Pihak berwenang membersihkan jalan dari pohon tumbang dan puing-puing di beberapa kota setelah topan berlalu. Lebih dari 1.800 pengemudi truk kargo, pekerja, dan penumpang terdampar di pelabuhan setelah penjaga pantai melarang kapal dan kapal feri menjelajahi lautan yang ganas.
Belum ada laporan tentang korban jiwa akibat Topan Molave. Pihak berwenang melaporkan setidaknya satu orang hilang dan tujuh lainnya diselamatkan setelah kapal pesiar tenggelam di lepas pantai provinsi Batangas di selatan Manila.

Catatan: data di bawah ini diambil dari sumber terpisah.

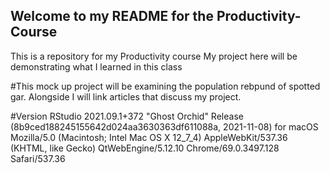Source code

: ## Welcome to my README for the Productivity-Course
This is a repository for my Productivity course
My project here will be demonstrating what I learned in this class

#This mock up project will be examining the population rebpund of spotted gar. Alongside I will link articles that discuss my project.

#Version
RStudio 2021.09.1+372 "Ghost Orchid" Release (8b9ced188245155642d024aa3630363df611088a, 2021-11-08) for macOS
Mozilla/5.0 (Macintosh; Intel Mac OS X 12_7_4) AppleWebKit/537.36 (KHTML, like Gecko) QtWebEngine/5.12.10 Chrome/69.0.3497.128 Safari/537.36

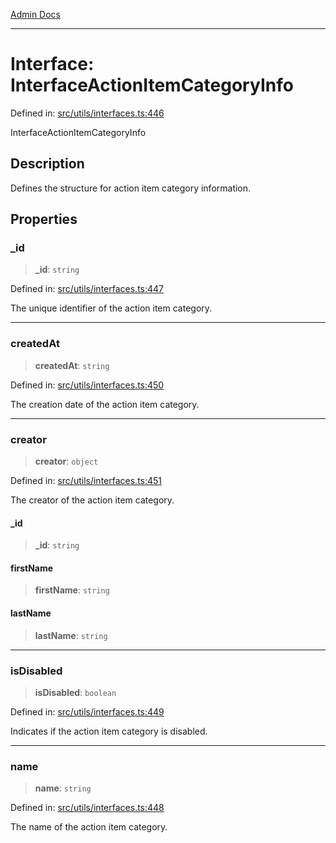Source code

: [Admin Docs](/)

***

# Interface: InterfaceActionItemCategoryInfo

Defined in: [src/utils/interfaces.ts:446](https://github.com/PalisadoesFoundation/talawa-admin/blob/main/src/utils/interfaces.ts#L446)

InterfaceActionItemCategoryInfo

## Description

Defines the structure for action item category information.

## Properties

### \_id

> **\_id**: `string`

Defined in: [src/utils/interfaces.ts:447](https://github.com/PalisadoesFoundation/talawa-admin/blob/main/src/utils/interfaces.ts#L447)

The unique identifier of the action item category.

***

### createdAt

> **createdAt**: `string`

Defined in: [src/utils/interfaces.ts:450](https://github.com/PalisadoesFoundation/talawa-admin/blob/main/src/utils/interfaces.ts#L450)

The creation date of the action item category.

***

### creator

> **creator**: `object`

Defined in: [src/utils/interfaces.ts:451](https://github.com/PalisadoesFoundation/talawa-admin/blob/main/src/utils/interfaces.ts#L451)

The creator of the action item category.

#### \_id

> **\_id**: `string`

#### firstName

> **firstName**: `string`

#### lastName

> **lastName**: `string`

***

### isDisabled

> **isDisabled**: `boolean`

Defined in: [src/utils/interfaces.ts:449](https://github.com/PalisadoesFoundation/talawa-admin/blob/main/src/utils/interfaces.ts#L449)

Indicates if the action item category is disabled.

***

### name

> **name**: `string`

Defined in: [src/utils/interfaces.ts:448](https://github.com/PalisadoesFoundation/talawa-admin/blob/main/src/utils/interfaces.ts#L448)

The name of the action item category.
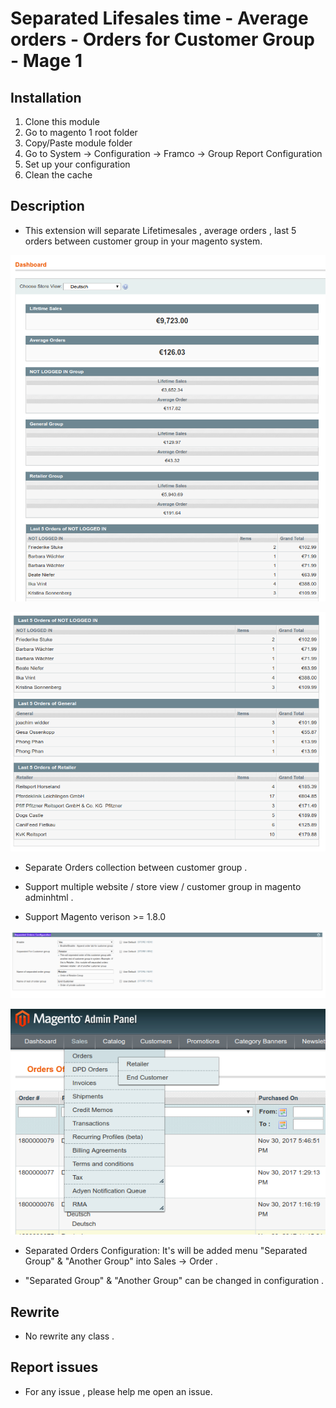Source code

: # Separated Lifesales time - Average orders - Orders for Customer Group - Mage 1

## Installation

1. Clone this module
2. Go to magento 1 root folder
3. Copy/Paste module folder
4. Go to System -> Configuration -> Framco -> Group Report Configuration
6. Set up your configuration
7. Clean the cache



## Description

- This extension will separate Lifetimesales , average orders , last 5 orders between customer group in your magento system.

![Alt text](images/dashboard.png?raw=true "Dashboard")

![Alt text](images/lastorders.png?raw=true "last Orders")

- Separate Orders collection between customer group .

- Support multiple website / store view / customer group in magento adminhtml .

- Support Magento verison >= 1.8.0

![Alt text](images/configuration.png?raw=true "Separated Orders Configuration")

![Alt text](images/tabOrders.png?raw=true "Separated Orders Configuration")

- Separated Orders Configuration: It's will be added menu "Separated Group" & "Another Group"  into Sales -> Order .

- "Separated Group" & "Another Group" can be changed in configuration .


## Rewrite

- No rewrite any class .


## Report issues
- For any issue , please help me open an issue.
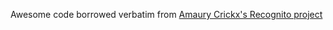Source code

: Awesome code borrowed verbatim from [Amaury Crickx's Recognito project](https://github.com/amaurycrickx/recognito)
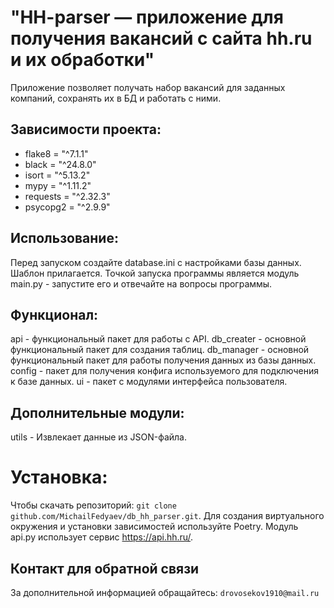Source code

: # "HH-parser — приложение для получения вакансий с сайта hh.ru и их обработки"

Приложение позволяет получать набор вакансий для заданных компаний, сохранять их в БД и работать с ними.

## Зависимости проекта:
- flake8 = "^7.1.1"
- black = "^24.8.0"
- isort = "^5.13.2"
- mypy = "^1.11.2"
- requests = "^2.32.3"
- psycopg2 = "^2.9.9"

## Использование:

Перед запуском создайте database.ini с настройками базы данных. Шаблон прилагается.
Точкой запуска программы является модуль main.py - запустите его и отвечайте на вопросы программы.

## Функционал:

api - функциональный пакет для работы с API.
db_creater - основной функциональный пакет для создания таблиц.
db_manager - основной функциональный пакет для работы получения данных из базы данных.
config - пакет для получения конфига используемого для подключения к базе данных.
ui - пакет с модулями интерфейса пользователя.

## Дополнительные модули:

utils - Извлекает данные из JSON-файла.

# Установка:
Чтобы скачать репозиторий: `git clone github.com/MichailFedyaev/db_hh_parser.git`.
Для создания виртуального окружения и установки зависимостей используйте Poetry.
Модуль api.py использует сервис https://api.hh.ru/.

## Контакт для обратной связи
За дополнительной информацией обращайтесь: `drovosekov1910@mail.ru`
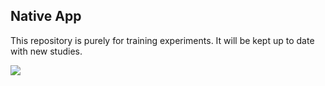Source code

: ## Native App
This repository is purely for training experiments. It will be kept up to date with new studies.

![](https://images.squarespace-cdn.com/content/521837e4e4b0576a596681c6/90f7a2c6-72fa-45fa-a4e6-ed78215ea75c/logo+2021.jpg?format=1000w&content-type=image%2Fjpeg)
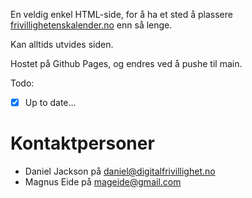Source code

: En veldig enkel HTML-side, for å ha et sted å plassere [frivillighetenskalender.no](https://frivillighetenskalender.no) enn så lenge.

Kan alltids utvides siden.

Hostet på Github Pages, og endres ved å pushe til main.

Todo:

- [x] Up to date...

# Kontaktpersoner

- Daniel Jackson på daniel@digitalfrivillighet.no
- Magnus Eide på mageide@gmail.com
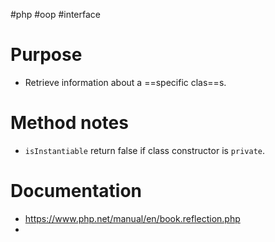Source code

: #php #oop #interface 

# Purpose
- Retrieve information about a ==specific clas==s.
# Method notes
- `isInstantiable` return false if class constructor is `private`.
# Documentation
- https://www.php.net/manual/en/book.reflection.php
- 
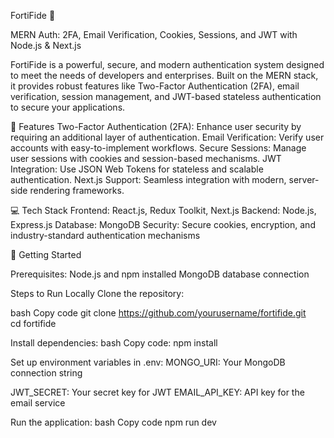 FortiFide 🚀

MERN Auth: 2FA, Email Verification, Cookies, Sessions, and JWT with Node.js & Next.js

FortiFide is a powerful, secure, and modern authentication system designed to meet the needs of developers and enterprises. Built on the MERN stack, it provides robust features like Two-Factor Authentication (2FA), email verification, session management, and JWT-based stateless authentication to secure your applications.

🌟 Features
Two-Factor Authentication (2FA): Enhance user security by requiring an additional layer of authentication.
Email Verification: Verify user accounts with easy-to-implement workflows.
Secure Sessions: Manage user sessions with cookies and session-based mechanisms.
JWT Integration: Use JSON Web Tokens for stateless and scalable authentication.
Next.js Support: Seamless integration with modern, server-side rendering frameworks.

💻 Tech Stack
Frontend: React.js, Redux Toolkit, Next.js
Backend: Node.js, Express.js
Database: MongoDB
Security: Secure cookies, encryption, and industry-standard authentication mechanisms

🚀 Getting Started

Prerequisites:
Node.js and npm installed
MongoDB database connection

Steps to Run Locally
Clone the repository:

bash
Copy code
git clone https://github.com/yourusername/fortifide.git  
cd fortifide  

Install dependencies:
bash
Copy code:
npm install  

Set up environment variables in .env:
MONGO_URI: Your MongoDB connection string

JWT_SECRET: Your secret key for JWT
EMAIL_API_KEY: API key for the email service

Run the application:
bash
Copy code
npm run dev  
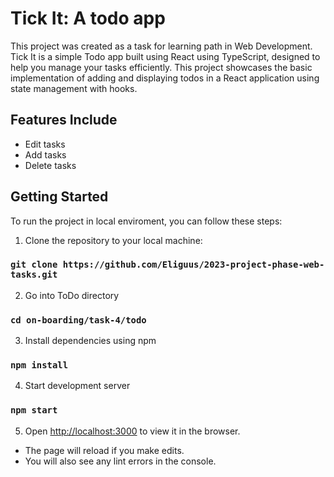 # Tick It: A todo app 
This project was created as a task for learning path in Web Development.\
Tick It is a simple Todo app built using React using TypeScript, designed to help you manage your tasks efficiently. This project showcases the basic implementation of adding and displaying todos in a React application using state management with hooks.

## Features Include
* Edit tasks
* Add tasks
* Delete tasks



## Getting Started

To run the project in local enviroment, you can follow these steps:

1. Clone the repository to your local machine:
### `git clone https://github.com/Eliguus/2023-project-phase-web-tasks.git`
2. Go into ToDo directory
### `cd on-boarding/task-4/todo`
3. Install dependencies using npm
### `npm install`
4. Start development server
### `npm start`

5. Open [http://localhost:3000](http://localhost:3000) to view it in the browser.

* The page will reload if you make edits.
* You will also see any lint errors in the console.
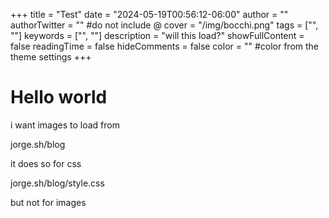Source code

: +++
title = "Test"
date = "2024-05-19T00:56:12-06:00"
author = ""
authorTwitter = "" #do not include @
cover = "/img/bocchi.png"
tags = ["", ""]
keywords = ["", ""]
description = "will this load?"
showFullContent = false
readingTime = false
hideComments = false
color = "" #color from the theme settings
+++

# Hello world

i want images to load from

jorge.sh/blog

it does so for css

jorge.sh/blog/style.css

but not for images
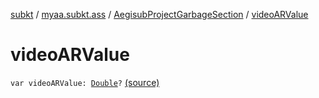 [subkt](../../index.md) / [myaa.subkt.ass](../index.md) / [AegisubProjectGarbageSection](index.md) / [videoARValue](./video-a-r-value.md)

# videoARValue

`var videoARValue: `[`Double`](https://kotlinlang.org/api/latest/jvm/stdlib/kotlin/-double/index.html)`?` [(source)](https://github.com/Myaamori/SubKt/blob/master/src/main/kotlin/myaa/subkt/ass/parser.kt#L755)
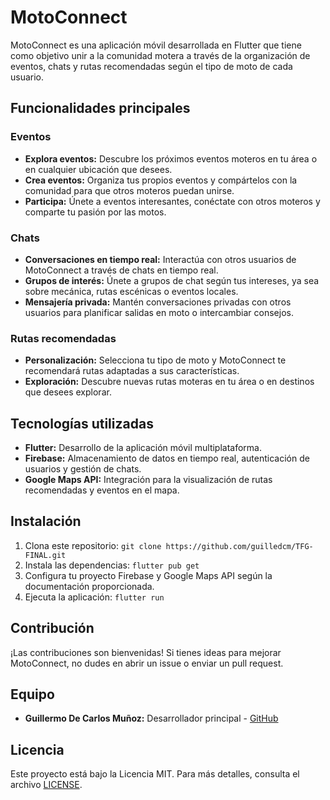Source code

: # MotoConnect

MotoConnect es una aplicación móvil desarrollada en Flutter que tiene como objetivo unir a la comunidad motera a través de la organización de eventos, chats y rutas recomendadas según el tipo de moto de cada usuario.

## Funcionalidades principales

### Eventos
- **Explora eventos:** Descubre los próximos eventos moteros en tu área o en cualquier ubicación que desees.
- **Crea eventos:** Organiza tus propios eventos y compártelos con la comunidad para que otros moteros puedan unirse.
- **Participa:** Únete a eventos interesantes, conéctate con otros moteros y comparte tu pasión por las motos.

### Chats
- **Conversaciones en tiempo real:** Interactúa con otros usuarios de MotoConnect a través de chats en tiempo real.
- **Grupos de interés:** Únete a grupos de chat según tus intereses, ya sea sobre mecánica, rutas escénicas o eventos locales.
- **Mensajería privada:** Mantén conversaciones privadas con otros usuarios para planificar salidas en moto o intercambiar consejos.

### Rutas recomendadas
- **Personalización:** Selecciona tu tipo de moto y MotoConnect te recomendará rutas adaptadas a sus características.
- **Exploración:** Descubre nuevas rutas moteras en tu área o en destinos que desees explorar.

## Tecnologías utilizadas

- **Flutter:** Desarrollo de la aplicación móvil multiplataforma.
- **Firebase:** Almacenamiento de datos en tiempo real, autenticación de usuarios y gestión de chats.
- **Google Maps API:** Integración para la visualización de rutas recomendadas y eventos en el mapa.

## Instalación

1. Clona este repositorio: `git clone https://github.com/guilledcm/TFG-FINAL.git`
2. Instala las dependencias: `flutter pub get`
3. Configura tu proyecto Firebase y Google Maps API según la documentación proporcionada.
4. Ejecuta la aplicación: `flutter run`

## Contribución

¡Las contribuciones son bienvenidas! Si tienes ideas para mejorar MotoConnect, no dudes en abrir un issue o enviar un pull request.

## Equipo

- **Guillermo De Carlos Muñoz:** Desarrollador principal - [GitHub](https://github.com/guilledcm)

## Licencia

Este proyecto está bajo la Licencia MIT. Para más detalles, consulta el archivo [LICENSE](LICENSE).
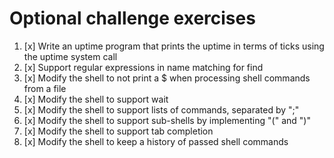 # Optional challenge exercises

1. [x] Write an uptime program that prints the uptime in terms of ticks using the uptime system call
2. [x] Support regular expressions in name matching for find
3. [x] Modify the shell to not print a $ when processing shell commands from a file
4. [x] Modify the shell to support wait
5. [x] Modify the shell to support lists of commands, separated by ";"
6. [x] Modify the shell to support sub-shells by implementing "(" and ")"
7. [x] Modify the shell to support tab completion
8. [x] Modify the shell to keep a history of passed shell commands
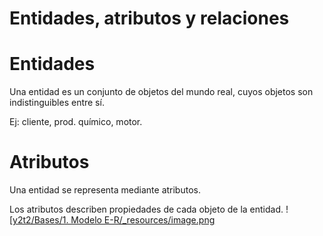 
# Entidades, atributos y relaciones
# Entidades

Una entidad es un conjunto de objetos del mundo real, cuyos objetos son indistinguibles entre sí.

Ej: cliente, prod. químico, motor.

# Atributos

Una entidad se representa mediante atributos.

Los atributos describen propiedades de cada objeto de la entidad.
![[y2t2/Bases/1. Modelo E-R/_resources/image.png](_resources/image.png)
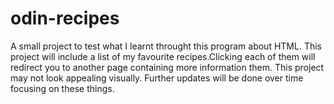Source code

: # odin-recipes
A small project to test what I learnt throught this program about HTML. This project will include a list of my favourite recipes.Clicking each of them will redirect you to another page containing more information them. This project may not look appealing visually. Further updates will be done over time focusing on these things.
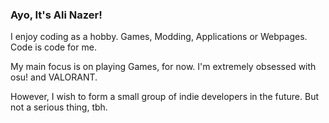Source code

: ### Ayo, It's Ali Nazer!

I enjoy coding as a hobby. Games, Modding, Applications or Webpages. Code is code for me.

My main focus is on playing Games, for now. I'm extremely obsessed with osu! and VALORANT.

However, I wish to form a small group of indie developers in the future. But not a serious thing, tbh.

<!--
**aL1NaZ4R/aL1NaZ4R** is a ✨ _special_ ✨ repository because its `README.md` (this file) appears on your GitHub profile.

Here are some ideas to get you started:

- 🔭 I’m currently working on ...
- 🌱 I’m currently learning ...
- 👯 I’m looking to collaborate on ...
- 🤔 I’m looking for help with ...
- 💬 Ask me about ...
- 📫 How to reach me: ...
- 😄 Pronouns: ...
- ⚡ Fun fact: ...
-->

Topan tersebut memiliki kecepatan angin 125 kilometer per jam dan hembusan hingga 180 kilometer per jam dan bertiup ke arah barat dengan kecepatan 25 kilometer per jam. Molave diperkirakan mulai bertiup dari negara itu ke Laut China Selatan pada Senin.
Sekitar 20 topan dan badai setiap tahun melanda Filipina, dan kepulauan Asia Tenggara. Wilayah itu sangat sering berhadapan dengan gempa bumi dan letusan gunung berapi, menjadikannya salah satu negara paling rawan bencana di dunia.